Richard paced back in front of her, turned and began to fidget with a Dresden shepherdess on Aunt Marianne’s mantle. The Marquess of Glenaire does not fidget. I can’t fathom what he means to say.
“Am I to wish you happy?” she asked, glancing at the discarded papers.
He shot her a pained look. “No. Not yet, but that is part of why I’m here.” He walked closer and stretched his hands toward Lily where she sat. “What happened during our stay at Chadbourn Park—”
Lily squeezed her eyes shut. Not that. Please not that again.
“—compels me to remind you what lies between us.”
“Nothing lies between us.”
“So you say. Nevertheless I am obliged to offer you marriage. That is the least that I owe you after what I took.”
“My lord, you took nothing I did not give freely. You owe me nothing. We settled that at the time. You offered marriage.” You demanded. “I refused.”
“But you are my responsibility.”
Dear God, he wants to take me on as a burden to be borne as he carries England on his back.
Richard began to pace and point out the advantages to Lily: money, position, title. He outlined marriage settlements.
“We will, of course, live in London primarily. My work demands it. If you prefer the country—you don’t by chance prefer the country do you?” he swung around to ask.
She gaped back at him, unable to answer.
“Marry me, Lily.”
Tell me that you love me. Tell me you want a partner. Tell me you want me to join my life to yours. He did not. Of course he doesn’t want any of that.
“No, I—Richard this is nonsense. I will not marry you.”
“Why not?”
Why not? What kind of suitor, once rejected, asks why not?
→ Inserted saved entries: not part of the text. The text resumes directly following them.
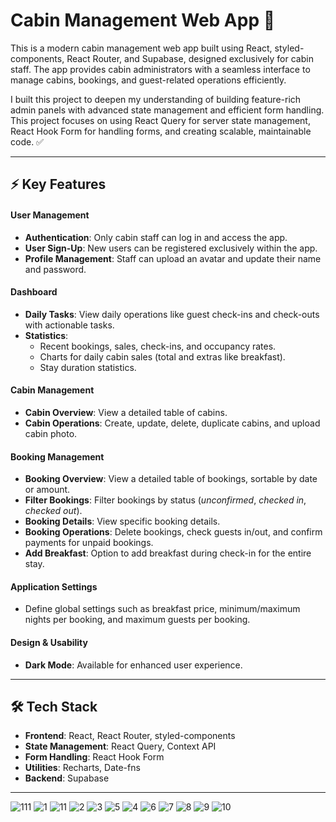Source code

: # **Cabin Management Web App 🚀**

This is a modern cabin management web app built using React, styled-components, React Router, and Supabase, designed exclusively for cabin staff. The app provides cabin administrators with a seamless interface to manage cabins, bookings, and guest-related operations efficiently.

I built this project to deepen my understanding of building feature-rich admin panels with advanced state management and efficient form handling. This project focuses on using React Query for server state management, React Hook Form for handling forms, and creating scalable, maintainable code. ✅

---

## **⚡ Key Features**

#### **User Management**

- **Authentication**: Only cabin staff can log in and access the app.
- **User Sign-Up**: New users can be registered exclusively within the app.
- **Profile Management**: Staff can upload an avatar and update their name and password.

#### **Dashboard**

- **Daily Tasks**: View daily operations like guest check-ins and check-outs with actionable tasks.
- **Statistics**:
  - Recent bookings, sales, check-ins, and occupancy rates.
  - Charts for daily cabin sales (total and extras like breakfast).
  - Stay duration statistics.

#### **Cabin Management**

- **Cabin Overview**: View a detailed table of cabins.
- **Cabin Operations**: Create, update, delete, duplicate cabins, and upload cabin photo.

#### **Booking Management**

- **Booking Overview**: View a detailed table of bookings, sortable by date or amount.
- **Filter Bookings**: Filter bookings by status (*unconfirmed*, *checked in*, *checked out*).
- **Booking Details**: View specific booking details.
- **Booking Operations**: Delete bookings, check guests in/out, and confirm payments for unpaid bookings.
- **Add Breakfast**: Option to add breakfast during check-in for the entire stay.


#### **Application Settings**

- Define global settings such as breakfast price, minimum/maximum nights per booking, and maximum guests per booking.

#### **Design & Usability**

- **Dark Mode**: Available for enhanced user experience.

---

## **🛠 Tech Stack**

- **Frontend**: React, React Router, styled-components
- **State Management**: React Query, Context API
- **Form Handling**: React Hook Form
- **Utilities**: Recharts, Date-fns
- **Backend**: Supabase

---


![111](https://github.com/user-attachments/assets/3d5b16df-0bf9-4222-8eb3-4c0138e12327)
![1](https://github.com/user-attachments/assets/d2ce443f-1742-42e5-b860-46ba4d795702)
![11](https://github.com/user-attachments/assets/f83564c8-68a1-4ccb-a76e-76e32dfdabab)
![2](https://github.com/user-attachments/assets/0de06abc-222a-4dcc-a66c-74e69aa2bfc0)
![3](https://github.com/user-attachments/assets/0c942e65-0e2b-424e-8b30-83c868ae9267)
![5](https://github.com/user-attachments/assets/4758b372-9a33-406c-a1e6-6f213de29f1a)
![4](https://github.com/user-attachments/assets/3da603dd-3912-4118-bb53-c32a2a572c3e)
![6](https://github.com/user-attachments/assets/a3ad0ad1-c4e4-4107-9f05-db879fe93bd1)
![7](https://github.com/user-attachments/assets/e20de5cb-e467-4b83-be7d-a986cbccab77)
![8](https://github.com/user-attachments/assets/144e0734-5e71-434f-bf3e-d645108fa299)
![9](https://github.com/user-attachments/assets/249daa4a-bfcb-49b9-8598-b4574f816eed)
![10](https://github.com/user-attachments/assets/9cfac31c-4aa7-4dfa-be39-3205e90af9fe)
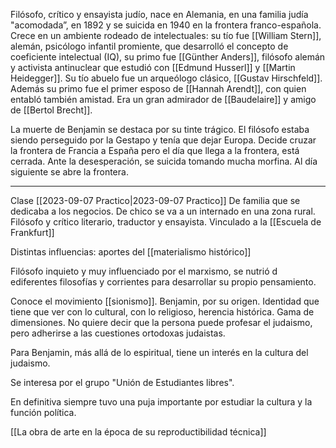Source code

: Filósofo, crítico y ensayista judío, nace en Alemania, en una familia judía "acomodada”, en 1892 y se suicida en 1940 en la frontera franco-española. Crece en un ambiente rodeado de intelectuales: su tío fue [[William Stern]], alemán, psicólogo infantil promiente, que  desarrolló el concepto de coeficiente intelectual (IQ), su primo fue [[Günther Anders]], filósofo alemán y activista antinuclear que estudió con [[Edmund Husserl]] y [[Martin Heidegger]]. Su tío abuelo fue un arqueólogo clásico, [[Gustav Hirschfeld]]. Además su primo fue el primer esposo de [[Hannah Arendt]], con quien entabló también amistad.  Era un gran admirador de [[Baudelaire]] y amigo de [[Bertol Brecht]]. 

La muerte de Benjamin se destaca por su tinte trágico. El filósofo estaba siendo perseguido por la Gestapo y tenía que dejar Europa. Decide cruzar la frontera de Francia a España pero el día que llega a la frontera, está cerrada. Ante la desesperación, se suicida tomando mucha morfina. Al día siguiente se abre la frontera.

---
Clase [[2023-09-07 Practico|2023-09-07 Practico]]
De familia que se dedicaba a los negocios. De chico se va a un internado en una zona rural. 
Filósofo y crítico literario, traductor y ensayista. Vinculado a la [[Escuela de Frankfurt]]


Distintas influencias: 
	aportes del [[materialismo histórico]]

Filósofo inquieto y muy influenciado por el marxismo, se nutrió d ediferentes filosofías y corrientes para desarrollar su propio pensamiento.

Conoce el movimiento [[sionismo]]. Benjamin, por su origen. Identidad que tiene que ver con lo cultural, con lo religioso, herencia histórica. Gama de dimensiones. No quiere decir que la persona puede profesar el judaismo, pero adherirse a las cuestiones ortodoxas judaistas.

Para Benjamin, más allá de lo espiritual, tiene un interés en la cultura del judaismo. 

Se interesa por el grupo "Unión de Estudiantes libres". 

En definitiva siempre tuvo una puja importante por estudiar la cultura y la función política.



[[La obra de arte en la época de su reproductibilidad técnica]]
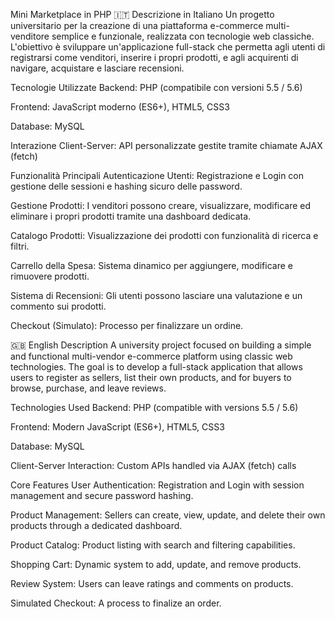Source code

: Mini Marketplace in PHP
🇮🇹 Descrizione in Italiano
Un progetto universitario per la creazione di una piattaforma e-commerce multi-venditore semplice e funzionale, realizzata con tecnologie web classiche. L'obiettivo è sviluppare un'applicazione full-stack che permetta agli utenti di registrarsi come venditori, inserire i propri prodotti, e agli acquirenti di navigare, acquistare e lasciare recensioni.

Tecnologie Utilizzate
Backend: PHP (compatibile con versioni 5.5 / 5.6)

Frontend: JavaScript moderno (ES6+), HTML5, CSS3

Database: MySQL

Interazione Client-Server: API personalizzate gestite tramite chiamate AJAX (fetch)

Funzionalità Principali
Autenticazione Utenti: Registrazione e Login con gestione delle sessioni e hashing sicuro delle password.

Gestione Prodotti: I venditori possono creare, visualizzare, modificare ed eliminare i propri prodotti tramite una dashboard dedicata.

Catalogo Prodotti: Visualizzazione dei prodotti con funzionalità di ricerca e filtri.

Carrello della Spesa: Sistema dinamico per aggiungere, modificare e rimuovere prodotti.

Sistema di Recensioni: Gli utenti possono lasciare una valutazione e un commento sui prodotti.

Checkout (Simulato): Processo per finalizzare un ordine.

🇬🇧 English Description
A university project focused on building a simple and functional multi-vendor e-commerce platform using classic web technologies. The goal is to develop a full-stack application that allows users to register as sellers, list their own products, and for buyers to browse, purchase, and leave reviews.

Technologies Used
Backend: PHP (compatible with versions 5.5 / 5.6)

Frontend: Modern JavaScript (ES6+), HTML5, CSS3

Database: MySQL

Client-Server Interaction: Custom APIs handled via AJAX (fetch) calls

Core Features
User Authentication: Registration and Login with session management and secure password hashing.

Product Management: Sellers can create, view, update, and delete their own products through a dedicated dashboard.

Product Catalog: Product listing with search and filtering capabilities.

Shopping Cart: Dynamic system to add, update, and remove products.

Review System: Users can leave ratings and comments on products.

Simulated Checkout: A process to finalize an order.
“Your family will not approve, for one thing.”
“Of course not. Your family background, while adequate, will not add to my consequence, and your fortune, to be kind, is modest. What they want is of no consequence.”
Your dragon of a mother is of very great consequence indeed. She will make us miserable.
He rushed forward, not waiting for a response, and took both her hands. “What happened between us demands—”
“Nothing. It demands nothing. I have not suffered for it. I am not shunned. I am not with child.” She almost choked on the lie. She pulled her hands away. One went instinctively to her belly where his child even now grew, where she felt it move the day before.
He offers safety and comfort, Lily. Doesn’t your baby deserve that? Marry him. Accept his offer. Safety and comfort called out to her, but when she closed her eyes to wrap that sense around her, a vision of long years, she and a child trapped in a loveless marriage, relegated to the far corners of his life, took its place. Immense loneliness pushed all other feelings away.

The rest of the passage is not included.